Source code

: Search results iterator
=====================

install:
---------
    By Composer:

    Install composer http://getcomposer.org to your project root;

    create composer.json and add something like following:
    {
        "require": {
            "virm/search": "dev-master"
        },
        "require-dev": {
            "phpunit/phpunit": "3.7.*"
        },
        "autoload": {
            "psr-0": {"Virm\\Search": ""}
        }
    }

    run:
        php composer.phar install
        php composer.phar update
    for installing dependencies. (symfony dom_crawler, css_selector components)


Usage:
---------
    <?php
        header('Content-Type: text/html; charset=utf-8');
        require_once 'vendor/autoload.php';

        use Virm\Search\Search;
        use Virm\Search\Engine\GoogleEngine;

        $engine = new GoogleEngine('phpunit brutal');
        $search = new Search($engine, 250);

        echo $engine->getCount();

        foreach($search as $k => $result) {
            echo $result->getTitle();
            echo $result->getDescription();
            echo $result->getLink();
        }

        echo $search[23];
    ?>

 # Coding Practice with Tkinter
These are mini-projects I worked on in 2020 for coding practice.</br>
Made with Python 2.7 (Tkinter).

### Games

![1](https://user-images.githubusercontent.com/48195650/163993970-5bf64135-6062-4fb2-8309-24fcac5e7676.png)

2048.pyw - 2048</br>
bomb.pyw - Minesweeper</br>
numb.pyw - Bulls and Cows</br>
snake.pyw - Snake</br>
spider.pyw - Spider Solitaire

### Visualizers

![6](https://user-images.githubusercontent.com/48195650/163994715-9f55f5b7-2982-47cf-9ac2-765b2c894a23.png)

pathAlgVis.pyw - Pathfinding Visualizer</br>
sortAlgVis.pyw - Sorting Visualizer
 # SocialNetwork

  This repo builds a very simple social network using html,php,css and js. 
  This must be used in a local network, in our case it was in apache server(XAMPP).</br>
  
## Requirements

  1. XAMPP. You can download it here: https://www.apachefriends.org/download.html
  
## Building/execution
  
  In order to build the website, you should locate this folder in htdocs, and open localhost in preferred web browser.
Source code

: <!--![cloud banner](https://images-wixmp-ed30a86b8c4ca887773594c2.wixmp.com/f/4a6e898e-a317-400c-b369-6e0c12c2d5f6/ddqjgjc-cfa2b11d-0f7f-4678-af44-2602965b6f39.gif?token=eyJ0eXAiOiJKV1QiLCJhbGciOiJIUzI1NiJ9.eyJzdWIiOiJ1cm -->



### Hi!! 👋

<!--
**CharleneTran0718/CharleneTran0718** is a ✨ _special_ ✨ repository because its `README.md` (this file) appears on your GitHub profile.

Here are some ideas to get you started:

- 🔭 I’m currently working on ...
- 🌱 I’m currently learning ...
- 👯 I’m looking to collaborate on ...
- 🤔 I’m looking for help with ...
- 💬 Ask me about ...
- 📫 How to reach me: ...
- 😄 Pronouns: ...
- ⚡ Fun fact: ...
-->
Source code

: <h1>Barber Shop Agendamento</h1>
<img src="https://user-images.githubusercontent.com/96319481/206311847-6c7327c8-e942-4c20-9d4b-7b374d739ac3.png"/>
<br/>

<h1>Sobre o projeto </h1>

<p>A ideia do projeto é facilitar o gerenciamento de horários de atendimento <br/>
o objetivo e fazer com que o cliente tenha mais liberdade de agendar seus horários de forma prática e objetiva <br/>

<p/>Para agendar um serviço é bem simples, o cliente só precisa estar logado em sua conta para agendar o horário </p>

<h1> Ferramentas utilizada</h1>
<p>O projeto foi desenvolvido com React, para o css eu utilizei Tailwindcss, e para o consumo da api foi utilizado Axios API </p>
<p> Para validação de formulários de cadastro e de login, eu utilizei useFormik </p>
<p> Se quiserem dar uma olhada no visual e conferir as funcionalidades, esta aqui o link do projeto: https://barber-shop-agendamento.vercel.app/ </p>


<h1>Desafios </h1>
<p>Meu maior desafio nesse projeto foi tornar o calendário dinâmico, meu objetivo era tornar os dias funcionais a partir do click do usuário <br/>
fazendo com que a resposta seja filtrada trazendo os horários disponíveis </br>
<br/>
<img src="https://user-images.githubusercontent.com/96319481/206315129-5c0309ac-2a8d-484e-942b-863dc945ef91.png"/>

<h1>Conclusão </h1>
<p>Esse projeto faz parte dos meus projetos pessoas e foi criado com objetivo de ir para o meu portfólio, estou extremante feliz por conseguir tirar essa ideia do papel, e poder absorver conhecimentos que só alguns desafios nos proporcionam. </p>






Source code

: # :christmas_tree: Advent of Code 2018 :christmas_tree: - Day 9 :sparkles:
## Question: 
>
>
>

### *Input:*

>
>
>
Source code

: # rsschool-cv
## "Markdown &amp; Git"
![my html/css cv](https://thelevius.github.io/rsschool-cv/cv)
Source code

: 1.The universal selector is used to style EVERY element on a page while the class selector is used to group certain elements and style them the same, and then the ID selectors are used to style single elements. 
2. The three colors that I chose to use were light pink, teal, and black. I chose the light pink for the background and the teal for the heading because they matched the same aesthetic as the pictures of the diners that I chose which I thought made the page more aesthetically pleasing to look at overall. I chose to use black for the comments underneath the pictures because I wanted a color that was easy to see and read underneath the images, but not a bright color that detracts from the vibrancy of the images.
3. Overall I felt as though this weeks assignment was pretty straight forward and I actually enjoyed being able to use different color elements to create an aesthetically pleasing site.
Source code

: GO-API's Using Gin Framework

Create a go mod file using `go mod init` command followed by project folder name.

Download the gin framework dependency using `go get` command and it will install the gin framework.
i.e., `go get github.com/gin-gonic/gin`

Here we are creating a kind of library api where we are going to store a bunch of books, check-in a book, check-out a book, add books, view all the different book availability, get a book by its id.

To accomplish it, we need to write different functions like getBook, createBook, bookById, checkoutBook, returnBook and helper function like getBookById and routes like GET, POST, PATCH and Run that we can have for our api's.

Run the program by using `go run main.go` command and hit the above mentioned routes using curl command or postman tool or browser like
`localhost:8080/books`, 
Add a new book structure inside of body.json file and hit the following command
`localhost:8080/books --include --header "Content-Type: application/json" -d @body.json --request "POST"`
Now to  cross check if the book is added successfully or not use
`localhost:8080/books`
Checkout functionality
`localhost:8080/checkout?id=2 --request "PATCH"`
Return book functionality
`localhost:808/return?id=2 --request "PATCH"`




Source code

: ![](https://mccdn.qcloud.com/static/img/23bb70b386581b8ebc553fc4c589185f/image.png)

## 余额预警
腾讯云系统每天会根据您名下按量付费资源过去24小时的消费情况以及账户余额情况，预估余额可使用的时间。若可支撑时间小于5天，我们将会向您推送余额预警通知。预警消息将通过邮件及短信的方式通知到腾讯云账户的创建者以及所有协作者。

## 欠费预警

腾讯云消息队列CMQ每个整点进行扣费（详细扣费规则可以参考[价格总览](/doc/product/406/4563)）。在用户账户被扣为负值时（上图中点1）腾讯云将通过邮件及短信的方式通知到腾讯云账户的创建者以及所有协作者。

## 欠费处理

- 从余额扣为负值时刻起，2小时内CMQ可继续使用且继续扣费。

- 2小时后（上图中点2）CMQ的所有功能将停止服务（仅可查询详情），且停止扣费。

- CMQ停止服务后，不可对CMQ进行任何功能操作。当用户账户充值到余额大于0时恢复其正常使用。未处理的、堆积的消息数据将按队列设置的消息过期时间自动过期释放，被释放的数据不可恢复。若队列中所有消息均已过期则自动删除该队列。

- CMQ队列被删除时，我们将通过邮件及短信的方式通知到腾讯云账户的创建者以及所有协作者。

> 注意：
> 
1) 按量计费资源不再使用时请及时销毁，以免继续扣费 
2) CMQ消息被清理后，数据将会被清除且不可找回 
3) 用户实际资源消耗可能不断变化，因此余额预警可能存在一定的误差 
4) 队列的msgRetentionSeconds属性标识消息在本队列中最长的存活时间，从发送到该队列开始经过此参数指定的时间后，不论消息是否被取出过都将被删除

_ _ _ _

* Exercise aim
Scan the material above for the string "same", and copy every line where it is found.

* Response for this exercise
: 1.The universal selector is used to style EVERY element on a page while the class selector is used to group certain elements and style them the same, and then the ID selectors are used to style single elements. 
2. The three colors that I chose to use were light pink, teal, and black. I chose the light pink for the background and the teal for the heading because they matched the same aesthetic as the pictures of the diners that I chose which I thought made the page more aesthetically pleasing to look at overall. I chose to use black for the comments underneath the pictures because I wanted a color that was easy to see and read underneath the images, but not a bright color that detracts from the vibrancy of the images.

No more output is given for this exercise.